Tuesday, June 10, 2014

The Lost Weekend 2: Electric Booze-a-loo

Film: Smash-Up, the Story of a Woman
Format: Internet video on laptop.

There are members of my family who are more than a little bit drinky. This more than anything else is the reason that I don’t drink much myself. I’m a drink or two per month guy. Part of this is because I genuinely like booze, so I realize that letting myself drink too much would be something easy to do. That being the case, movies about alcoholism are always interesting to me. It’s one of the reasons I like The Lost Weekend as much as I do. So when Smash-Up, the Story of a Woman showed up online, I figured it would be an interesting way to spend the night.

We begin with Angelica Evans (Susan Hayward), an up-and-coming lounge singer. Angelica is slowly building her career, but takes a minor left turn when she gets married to Ken Conway (Lee Bowman), a singer in his own right, but one who can’t get a job to save his life. He and his friend Steve Nelson (Eddie Albert) write songs and pitch them when they can, but in the early going, it’s Angelica who is supporting the family. Eventually, Ken gets a job singing cowboy ballads on the radio. One day, he belts out a song he wrote for Angelica. As it happens, he sings this on the day she is giving birth to their child.

The ballad proves to be exactly what Ken’s career needed, and suddenly he’s becoming quite the crooning star. He’s also suddenly got his own prime-time radio show, which allows him to put Angelica and their daughter in the lap of luxury. With her own career on hold and forced into social situations with people she doesn’t know, Angelica starts hitting the bottle and hitting it hard. Part of this is boredom. Part of this is being uncomfortable. A big part of it is Martha Gray (Marsha Hunt), the secretary of Ken’s manager. Angelica is convinced that Ken is having an affair with Martha, and it’s soon evident that Martha has fallen for the crooner’s charms.

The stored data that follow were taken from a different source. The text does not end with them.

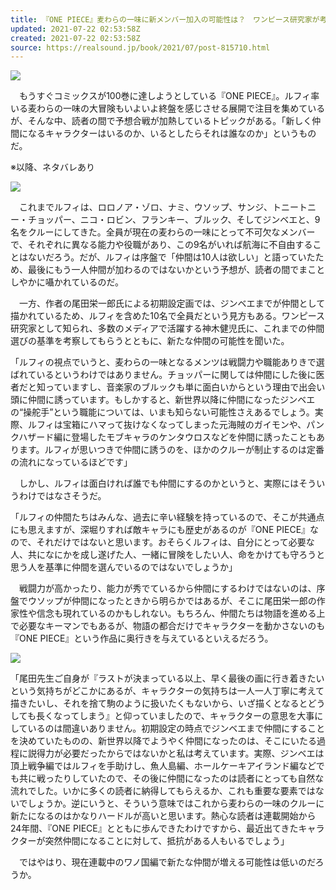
 ```yaml
---
title: 『ONE PIECE』麦わらの一味に新メンバー加入の可能性は？　ワンピース研究家が考察
updated: 2021-07-22 02:53:58Z
created: 2021-07-22 02:53:58Z
source: https://realsound.jp/book/2021/07/post-815710.html
---
```


![](https://realsound.jp/wp-content/uploads/2021/07/20170719-one02.jpg)

　もうすぐコミックスが100巻に達しようとしている『ONE PIECE』。ルフィ率いる麦わらの一味の大冒険もいよいよ終盤を感じさせる展開で注目を集めているが、そんな中、読者の間で予想合戦が加熱しているトピックがある。「新しく仲間になるキャラクターはいるのか、いるとしたらそれは誰なのか」というものだ。

※以降、ネタバレあり

![](https://realsound.jp/wp-content/uploads/2021/07/20170719-one01-e1626599889978.jpg)

　これまでルフィは、ロロノア・ゾロ、ナミ、ウソップ、サンジ、トニートニー・チョッパー、ニコ・ロビン、フランキー、ブルック、そしてジンベエと、9名をクルーにしてきた。全員が現在の麦わらの一味にとって不可欠なメンバーで、それぞれに異なる能力や役職があり、この9名がいれば航海に不自由することはないだろう。だが、ルフィは序盤で「仲間は10人は欲しい」と語っていたため、最後にもう一人仲間が加わるのではないかという予想が、読者の間でまことしやかに囁かれているのだ。

　一方、作者の尾田栄一郎氏による初期設定画では、ジンベエまでが仲間として描かれているため、ルフィを含めた10名で全員だという見方もある。ワンピース研究家として知られ、多数のメディアで活躍する神木健児氏に、これまでの仲間選びの基準を考察してもらうとともに、新たな仲間の可能性を聞いた。

「ルフィの視点でいうと、麦わらの一味となるメンツは戦闘力や職能ありきで選ばれているというわけではありません。チョッパーに関しては仲間にした後に医者だと知っていますし、音楽家のブルックも単に面白いからという理由で出会い頭に仲間に誘っています。もしかすると、新世界以降に仲間になったジンベエの“操舵手”という職能については、いまも知らない可能性さえあるでしょう。実際、ルフィは宝箱にハマって抜けなくなってしまった元海賊のガイモンや、パンクハザード編に登場したモブキャラのケンタウロスなどを仲間に誘ったこともあります。ルフィが思いつきで仲間に誘うのを、ほかのクルーが制止するのは定番の流れになっているほどです」

　しかし、ルフィは面白ければ誰でも仲間にするのかというと、実際にはそういうわけではなさそうだ。

「ルフィの仲間たちはみんな、過去に辛い経験を持っているので、そこが共通点にも思えますが、深堀りすれば敵キャラにも歴史があるのが『ONE PIECE』なので、それだけではないと思います。おそらくルフィは、自分にとって必要な人、共になにかを成し遂げた人、一緒に冒険をしたい人、命をかけても守ろうと思う人を基準に仲間を選んでいるのではないでしょうか」

　戦闘力が高かったり、能力が秀でているから仲間にするわけではないのは、序盤でウソップが仲間になったときから明らかではあるが、そこに尾田栄一郎の作家性や信念も現れているのかもしれない。もちろん、仲間たちは物語を進める上で必要なキーマンでもあるが、物語の都合だけでキャラクターを動かさないのも『ONE PIECE』という作品に奥行きを与えているといえるだろう。

![](https://realsound.jp/wp-content/uploads/2021/07/20170719-one03-e1626599908510.jpg)

「尾田先生ご自身が『ラストが決まっている以上、早く最後の画に行き着きたいという気持ちがどこかにあるが、キャラクターの気持ちは一人一人丁寧に考えて描きたいし、それを捨て駒のように扱いたくもないから、いざ描くとなるとどうしても長くなってしまう』と仰っていましたので、キャラクターの意思を大事にしているのは間違いありません。初期設定の時点でジンベエまで仲間にすることを決めていたものの、新世界以降でようやく仲間になったのは、そこにいたる過程に説得力が必要だったからではないかと私は考えています。実際、ジンベエは頂上戦争編ではルフィを手助けし、魚人島編、ホールケーキアイランド編などでも共に戦ったりしていたので、その後に仲間になったのは読者にとっても自然な流れでした。いかに多くの読者に納得してもらえるか、これも重要な要素ではないでしょうか。逆にいうと、そういう意味ではこれから麦わらの一味のクルーに新たになるのはかなりハードルが高いと思います。熱心な読者は連載開始から24年間、『ONE PIECE』とともに歩んできたわけですから、最近出てきたキャラクターが突然仲間になることに対して、抵抗がある人もいるでしょう」

　ではやはり、現在連載中のワノ国編で新たな仲間が増える可能性は低いのだろうか。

It’s worth noting that it doesn’t take us long to go from everything being fine to Angelica being a complete lush. At first, her drinking comes in the form of social courage, drinking at the parties and receptions being held by and for Ken. Soon after, though, she’s drinking in the morning and drinking until she passes out. Eventually, Ken has had enough of her and while she is in a drunken stupor, she kicks him out of the house. He leaves, and when she wakes up the next morning, she has no idea or memory of what has happened. Worse for her, Ken takes the baby when he leaves.

This sends Angelica into a death spiral, both wanting her career back and falling right back into a bottle the moment there is any setback or reminder of Ken or her daughter. It’s not too long before she hits rock bottom, passing out in the street and being cared for specifically by the kindness of strangers.

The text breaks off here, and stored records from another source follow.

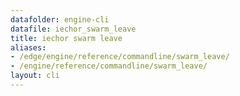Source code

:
 ```yaml
---
datafolder: engine-cli
datafile: iechor_swarm_leave
title: iechor swarm leave
aliases:
- /edge/engine/reference/commandline/swarm_leave/
- /engine/reference/commandline/swarm_leave/
layout: cli
---
```


<!--
This page is automatically generated from iEchor's source code. If you want to
suggest a change to the text that appears here, open a ticket or pull request
in the source repository on GitHub:

https://github.com/iechor/cli
-->
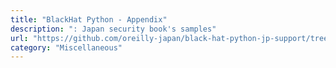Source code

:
 ```yaml
---
title: "BlackHat Python - Appendix"
description: ": Japan security book's samples"
url: "https://github.com/oreilly-japan/black-hat-python-jp-support/tree/master/appendix-A"
category: "Miscellaneous"
---
```

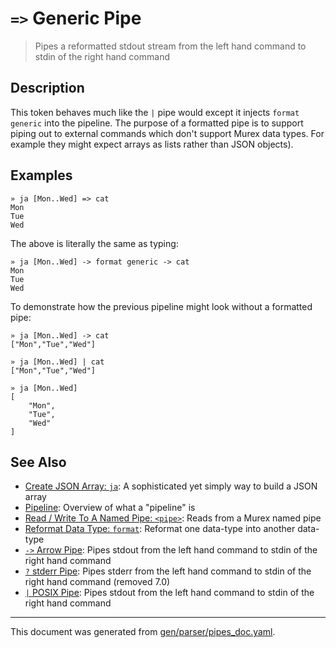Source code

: # `=>` Generic Pipe

> Pipes a reformatted stdout stream from the left hand command to stdin of the right hand command

## Description

This token behaves much like the `|` pipe would except it injects `format
generic` into the pipeline. The purpose of a formatted pipe is to support
piping out to external commands which don't support Murex data types. For
example they might expect arrays as lists rather than JSON objects).



## Examples

```
» ja [Mon..Wed] => cat
Mon
Tue
Wed
```

The above is literally the same as typing:

```
» ja [Mon..Wed] -> format generic -> cat
Mon
Tue
Wed
```

To demonstrate how the previous pipeline might look without a formatted pipe:

```
» ja [Mon..Wed] -> cat
["Mon","Tue","Wed"]

» ja [Mon..Wed] | cat
["Mon","Tue","Wed"]

» ja [Mon..Wed]
[
    "Mon",
    "Tue",
    "Wed"
]
```

## See Also

* [Create JSON Array: `ja`](../commands/ja.md):
  A sophisticated yet simply way to build a JSON array
* [Pipeline](../user-guide/pipeline.md):
  Overview of what a "pipeline" is
* [Read / Write To A Named Pipe: `<pipe>`](../parser/namedpipe.md):
  Reads from a Murex named pipe
* [Reformat Data Type: `format`](../commands/format.md):
  Reformat one data-type into another data-type
* [`->` Arrow Pipe](../parser/pipe-arrow.md):
  Pipes stdout from the left hand command to stdin of the right hand command
* [`?` stderr Pipe](../deprecated/pipe-err.md):
  Pipes stderr from the left hand command to stdin of the right hand command (removed 7.0)
* [`|` POSIX Pipe](../parser/pipe-posix.md):
  Pipes stdout from the left hand command to stdin of the right hand command

<hr/>

This document was generated from [gen/parser/pipes_doc.yaml](https://github.com/lmorg/murex/blob/master/gen/parser/pipes_doc.yaml).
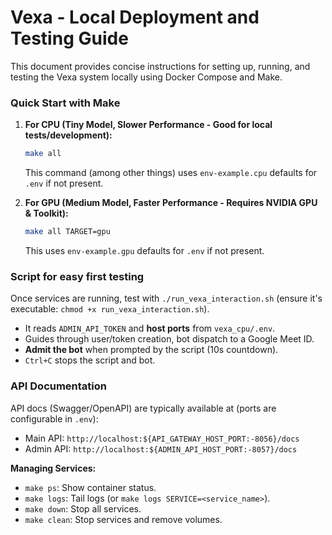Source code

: # Vexa - Local Deployment and Testing Guide

This document provides concise instructions for setting up, running, and testing the Vexa system locally using Docker Compose and Make.


### Quick Start with Make


1.  **For CPU (Tiny Model, Slower Performance - Good for local tests/development):**
    ```bash
    make all
    ```
    This command (among other things) uses `env-example.cpu` defaults for `.env` if not present.

2.  **For GPU (Medium Model, Faster Performance - Requires NVIDIA GPU & Toolkit):**
    ```bash
    make all TARGET=gpu
    ```
    This uses `env-example.gpu` defaults for `.env` if not present.


### Script for easy first testing

Once services are running, test with `./run_vexa_interaction.sh` (ensure it's executable: `chmod +x run_vexa_interaction.sh`).
- It reads `ADMIN_API_TOKEN` and **host ports** from `vexa_cpu/.env`.
- Guides through user/token creation, bot dispatch to a Google Meet ID.
- **Admit the bot** when prompted by the script (10s countdown).
- `Ctrl+C` stops the script and bot.

### API Documentation

API docs (Swagger/OpenAPI) are typically available at (ports are configurable in `.env`):
- Main API: `http://localhost:${API_GATEWAY_HOST_PORT:-8056}/docs`
- Admin API: `http://localhost:${ADMIN_API_HOST_PORT:-8057}/docs`

**Managing Services:**
- `make ps`: Show container status.
- `make logs`: Tail logs (or `make logs SERVICE=<service_name>`).
- `make down`: Stop all services.
- `make clean`: Stop services and remove volumes.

There are a number of things to talk about here, most of them pretty positive, which is always a nice surprise. The first is the performance of Susan Hayward for which she was nominated for an Oscar. It’s a damn fine performance, filled with just the right amount of pathos and just enough reality to make it a really good performance. While she’s naturally gorgeous in many of the scenes, she’s also willing to show herself disheveled and looking like a couple of miles of bad road. That’s critical to the film. Without her looking like she’d been on a bender every night, there’d be no reason to actually buy into the most significant plot point. It’s a good role, one with teeth, and she jumps into it with both feet. For what it’s worth, this is my first Susan Hayward film, and I’m suitably impressed and happy that I’ve got a handful more of them on my list.

I’m also pretty impressed with Eddie Albert, who is sort of always going to be the “Green Acres” guy to me. He’s pretty effective here. He plays a completely realistic guy torn between his friend and his friend’s wife. He’s easy to like. Lee Bowman, who evidently isn’t important enough to get his own picture on IMDB is also worth a mention. While he plays kind of a hard ass and he’s almost a stereotype of the era (blocky head, pencil mustache, etc.), I have to hand it to the guy; if it’s his real voice featured, the man could carry a tune as well as anybody in the movies in the 1940s. As an actor, he’s serviceable, but since this is Susan Hayward’s picture, that’s really all he needs to be.

The biggest issue here is that Smash-Up, the Story of a Woman doesn’t earn its ending. It’s a feature (not a bug) of films of the era that we need to have the uplifting, happy ending. This one simply doesn’t wash. There are ways to get a happy ending out of this story or at least something like a satisfying ending, but the one we get is far too pat and far too easy. I chalk that up to its era. With a better ending, this would be unforgettable. As it stands, it’s merely worth seeing.

Why to watch Smash-Up, the Story of a Woman: It goes places even The Lost Weekend doesn’t go.
Why not to watch: It doesn’t earn its ending.